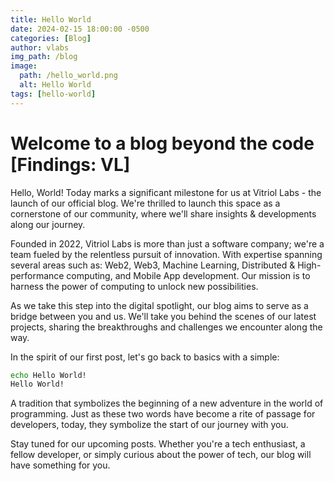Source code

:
```yaml
---
title: Hello World
date: 2024-02-15 18:00:00 -0500
categories: [Blog]
author: vlabs
img_path: /blog
image:
  path: /hello_world.png
  alt: Hello World
tags: [hello-world]
---
```


# Welcome to a blog beyond the code \[Findings: VL]

Hello, World! Today marks a significant milestone for us at Vitriol Labs - the launch of our official blog. We're thrilled 
to launch this space as a cornerstone of our community, where we'll share insights & developments along our journey.

Founded in 2022, Vitriol Labs is more than just a software company; we're a team fueled by the relentless pursuit of innovation. 
With expertise spanning several areas such as: Web2, Web3, Machine Learning, Distributed & High-performance computing, and Mobile App 
development. Our mission is to harness the power of computing to unlock new possibilities.

As we take this step into the digital spotlight, our blog aims to serve as a bridge between you and us. We'll take you behind 
the scenes of our latest projects, sharing the breakthroughs and challenges we encounter along the way.

In the spirit of our first post, let's go back to basics with a simple:
```bash
echo Hello World!
Hello World!
```
A tradition that symbolizes the beginning of a new adventure in the world of programming. Just as these two words have become 
a rite of passage for developers, today, they symbolize the start of our journey with you.

Stay tuned for our upcoming posts. Whether you're a tech enthusiast, a fellow developer, or simply curious about the power 
of tech, our blog will have something for you.
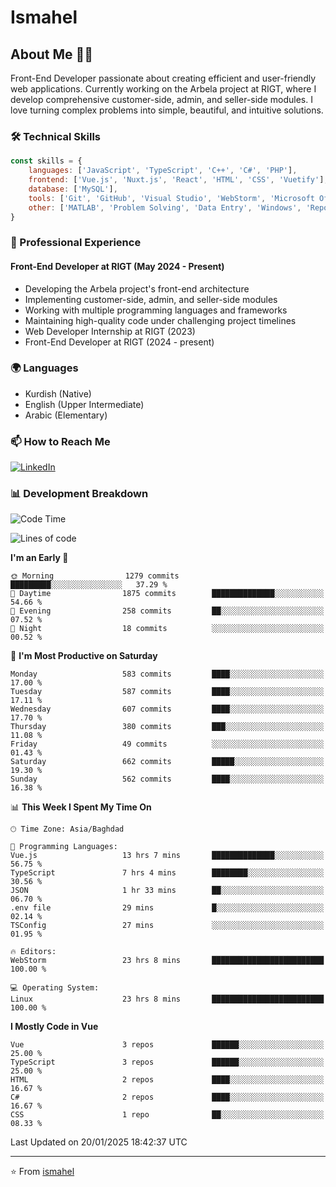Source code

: # Ismahel

## About Me 👨‍💻
Front-End Developer passionate about creating efficient and user-friendly web applications. Currently working on the Arbela project at RIGT, where I develop comprehensive customer-side, admin, and seller-side modules. I love turning complex problems into simple, beautiful, and intuitive solutions.

### 🛠️ Technical Skills
```javascript
const skills = {
    languages: ['JavaScript', 'TypeScript', 'C++', 'C#', 'PHP'],
    frontend: ['Vue.js', 'Nuxt.js', 'React', 'HTML', 'CSS', 'Vuetify'],
    database: ['MySQL'],
    tools: ['Git', 'GitHub', 'Visual Studio', 'WebStorm', 'Microsoft Office'],
    other: ['MATLAB', 'Problem Solving', 'Data Entry', 'Windows', 'Reporting']
}
```

### 💼 Professional Experience
#### Front-End Developer at RIGT (May 2024 - Present)
- Developing the Arbela project's front-end architecture
- Implementing customer-side, admin, and seller-side modules
- Working with multiple programming languages and frameworks
- Maintaining high-quality code under challenging project timelines
- Web Developer Internship at RIGT (2023)
- Front-End Developer at RIGT (2024 - present)

### 🌍 Languages
- Kurdish (Native)
- English (Upper Intermediate)
- Arabic (Elementary)

### 📫 How to Reach Me
[![LinkedIn](https://img.shields.io/badge/LinkedIn-0077B5?style=for-the-badge&logo=linkedin&logoColor=white)](https://linkedin.com/in/ismahel-zero-1053b4228)

### 📊 Development Breakdown
<!--START_SECTION:waka-->
![Code Time](http://img.shields.io/badge/Code%20Time-618%20hrs%2014%20mins-blue)

![Lines of code](https://img.shields.io/badge/From%20Hello%20World%20I%27ve%20Written-4.5%20million%20lines%20of%20code-blue)

**I'm an Early 🐤** 

```text
🌞 Morning                1279 commits        █████████░░░░░░░░░░░░░░░░   37.29 % 
🌆 Daytime                1875 commits        ██████████████░░░░░░░░░░░   54.66 % 
🌃 Evening                258 commits         ██░░░░░░░░░░░░░░░░░░░░░░░   07.52 % 
🌙 Night                  18 commits          ░░░░░░░░░░░░░░░░░░░░░░░░░   00.52 % 
```
📅 **I'm Most Productive on Saturday** 

```text
Monday                   583 commits         ████░░░░░░░░░░░░░░░░░░░░░   17.00 % 
Tuesday                  587 commits         ████░░░░░░░░░░░░░░░░░░░░░   17.11 % 
Wednesday                607 commits         ████░░░░░░░░░░░░░░░░░░░░░   17.70 % 
Thursday                 380 commits         ███░░░░░░░░░░░░░░░░░░░░░░   11.08 % 
Friday                   49 commits          ░░░░░░░░░░░░░░░░░░░░░░░░░   01.43 % 
Saturday                 662 commits         █████░░░░░░░░░░░░░░░░░░░░   19.30 % 
Sunday                   562 commits         ████░░░░░░░░░░░░░░░░░░░░░   16.38 % 
```


📊 **This Week I Spent My Time On** 

```text
🕑︎ Time Zone: Asia/Baghdad

💬 Programming Languages: 
Vue.js                   13 hrs 7 mins       ██████████████░░░░░░░░░░░   56.75 % 
TypeScript               7 hrs 4 mins        ████████░░░░░░░░░░░░░░░░░   30.56 % 
JSON                     1 hr 33 mins        ██░░░░░░░░░░░░░░░░░░░░░░░   06.70 % 
.env file                29 mins             █░░░░░░░░░░░░░░░░░░░░░░░░   02.14 % 
TSConfig                 27 mins             ░░░░░░░░░░░░░░░░░░░░░░░░░   01.95 % 

🔥 Editors: 
WebStorm                 23 hrs 8 mins       █████████████████████████   100.00 % 

💻 Operating System: 
Linux                    23 hrs 8 mins       █████████████████████████   100.00 % 
```

**I Mostly Code in Vue** 

```text
Vue                      3 repos             ██████░░░░░░░░░░░░░░░░░░░   25.00 % 
TypeScript               3 repos             ██████░░░░░░░░░░░░░░░░░░░   25.00 % 
HTML                     2 repos             ████░░░░░░░░░░░░░░░░░░░░░   16.67 % 
C#                       2 repos             ████░░░░░░░░░░░░░░░░░░░░░   16.67 % 
CSS                      1 repo              ██░░░░░░░░░░░░░░░░░░░░░░░   08.33 % 
```




 Last Updated on 20/01/2025 18:42:37 UTC
<!--END_SECTION:waka-->

---
⭐️ From [ismahel](https://github.com/ismahelZero)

## Your instructions
Reproduce, without alteration and without pictures, only those lines that lie between the first line of the entries above and the line containing "to launch this", both of them included.

## Written answer
Source code

:
```yaml
---
title: Hello World
date: 2024-02-15 18:00:00 -0500
categories: [Blog]
author: vlabs
img_path: /blog
image:
  path: /hello_world.png
  alt: Hello World
tags: [hello-world]
---
```


# Welcome to a blog beyond the code \[Findings: VL]

Hello, World! Today marks a significant milestone for us at Vitriol Labs - the launch of our official blog. We're thrilled 
to launch this space as a cornerstone of our community, where we'll share insights & developments along our journey.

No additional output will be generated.